Depuis que j’ai perdu ma puberté, j’ai assumé mon hypersexualité et, le moins qu’on puisse dire est que, à la différence de Teresa, je n’ai jamais été prude ! Pourtant, la façon dont Nino pousse Teresa dans les bras d’un amant, n’a pas manqué de me rappeler tout ce que Philippe avait fait pendant les premières années de notre relation, pour que je renonce à mes bonnes résolutions de devenir une épouse sage, fidèle, classique en quelque sorte, pour que j’assume pleinement mon hypersexualité et donne satisfaction à ses fantasmes candaulistes.

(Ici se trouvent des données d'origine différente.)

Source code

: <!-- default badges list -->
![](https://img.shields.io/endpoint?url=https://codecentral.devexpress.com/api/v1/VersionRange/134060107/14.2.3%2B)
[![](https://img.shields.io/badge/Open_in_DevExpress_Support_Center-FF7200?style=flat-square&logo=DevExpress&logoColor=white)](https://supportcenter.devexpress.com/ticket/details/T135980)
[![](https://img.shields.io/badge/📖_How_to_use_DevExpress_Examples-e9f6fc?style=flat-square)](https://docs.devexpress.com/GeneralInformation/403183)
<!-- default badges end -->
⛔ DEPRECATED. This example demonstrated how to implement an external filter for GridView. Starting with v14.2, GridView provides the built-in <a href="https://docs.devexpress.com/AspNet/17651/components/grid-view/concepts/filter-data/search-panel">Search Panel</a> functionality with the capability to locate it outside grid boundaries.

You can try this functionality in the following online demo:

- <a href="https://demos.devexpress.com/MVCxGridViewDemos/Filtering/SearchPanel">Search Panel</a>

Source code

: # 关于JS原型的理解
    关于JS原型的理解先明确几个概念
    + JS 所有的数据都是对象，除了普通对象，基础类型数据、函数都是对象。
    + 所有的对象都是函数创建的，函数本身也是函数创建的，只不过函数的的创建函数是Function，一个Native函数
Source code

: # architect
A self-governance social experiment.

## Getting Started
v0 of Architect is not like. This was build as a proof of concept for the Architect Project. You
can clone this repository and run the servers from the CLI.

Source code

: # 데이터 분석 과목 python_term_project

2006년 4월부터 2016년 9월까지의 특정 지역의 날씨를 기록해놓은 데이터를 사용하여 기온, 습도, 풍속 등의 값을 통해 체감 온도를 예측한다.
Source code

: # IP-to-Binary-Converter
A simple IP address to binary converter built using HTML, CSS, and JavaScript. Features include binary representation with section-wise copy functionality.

Philippe, comme je l’ai raconté dans mes premiers récits autobiographiques, a utilisé des armes bien plus « massives » que le journal intime destiné à faire changer Teresa. Il a exprimé clairement ce qu’il voulait, dès le début de notre relation et n’a cessé de me pousser, jusqu’à ce que je cède à ma tendance naturelle. Il est allé loin, très loin, sans doute trop loin, en me poussant à l’adultère dès la nuit de notre mariage et surtout en mettant sur ma route un fauve comme Rachid.

Il n’en demeure pas moins que l’intention initiale de Nino est de même nature que celle de Philippe. Nino utilise lui aussi l’arme de l’exhibition, Philippe le faisant en me poussant à porter des vêtements toujours plus indécents, alors que Nino fait circuler en cachette des photos intimes de son épouse.

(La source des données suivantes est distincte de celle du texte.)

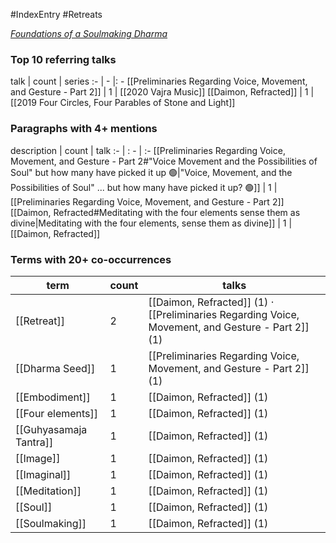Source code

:#IndexEntry #Retreats

[_Foundations of a Soulmaking Dharma_](https://dharmaseed.org/retreats/3972/)

### Top 10 referring talks
talk | count | series
:- | - |: -
[[Preliminaries Regarding Voice, Movement, and Gesture - Part 2]] | 1 | [[2020 Vajra Music]]
[[Daimon, Refracted]] | 1 | [[2019 Four Circles, Four Parables of Stone and Light]]

### Paragraphs with 4+ mentions
description | count | talk
:- | : - | :-
[[Preliminaries Regarding Voice, Movement, and Gesture - Part 2#"Voice Movement and the Possibilities of Soul" but how many have picked it up 🟢\|"Voice, Movement, and the Possibilities of Soul" ... but how many have picked it up? 🟢]] | 1 | [[Preliminaries Regarding Voice, Movement, and Gesture - Part 2]]
[[Daimon, Refracted#Meditating with the four elements sense them as divine\|Meditating with the four elements, sense them as divine]] | 1 | [[Daimon, Refracted]]

### Terms with 20+ co-occurrences
term | count | talks
-|-|-
[[Retreat]] | 2 | <span class="counts">[[Daimon, Refracted]] (1) · [[Preliminaries Regarding Voice, Movement, and Gesture - Part 2]] (1)</span> 
[[Dharma Seed]] | 1 | <span class="counts">[[Preliminaries Regarding Voice, Movement, and Gesture - Part 2]] (1)</span> 
[[Embodiment]] | 1 | <span class="counts">[[Daimon, Refracted]] (1)</span> 
[[Four elements]] | 1 | <span class="counts">[[Daimon, Refracted]] (1)</span> 
[[Guhyasamaja Tantra]] | 1 | <span class="counts">[[Daimon, Refracted]] (1)</span> 
[[Image]] | 1 | <span class="counts">[[Daimon, Refracted]] (1)</span> 
[[Imaginal]] | 1 | <span class="counts">[[Daimon, Refracted]] (1)</span> 
[[Meditation]] | 1 | <span class="counts">[[Daimon, Refracted]] (1)</span> 
[[Soul]] | 1 | <span class="counts">[[Daimon, Refracted]] (1)</span> 
[[Soulmaking]] | 1 | <span class="counts">[[Daimon, Refracted]] (1)</span>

Autre point commun : l’écart entre les âges des époux, dans le film comme entre Philippe et moi. Il y a chez Philippe, comme chez Nino, la conviction de ne pouvoir seul assumer les besoins de leur épouse. L’analogie a ses limites, Philippe ayant pris les dispositions pour surmonter les problèmes de départ et devenir un amant performant. Pour autant, il était et reste conscient qu’il ne peut suffire à répondre à tous mes besoins.

Teresa finit, elle aussi, par donner libre cours à sa libido. Elle découvre qu’il n’y a rien de plus exquis que de faire l’amour et d’assumer sa libido et ses désirs. Je confirme, étant entendu que le fantasme candauliste de son mari, comme du mien, encourage, pousse à l’infidélité de l’épouse.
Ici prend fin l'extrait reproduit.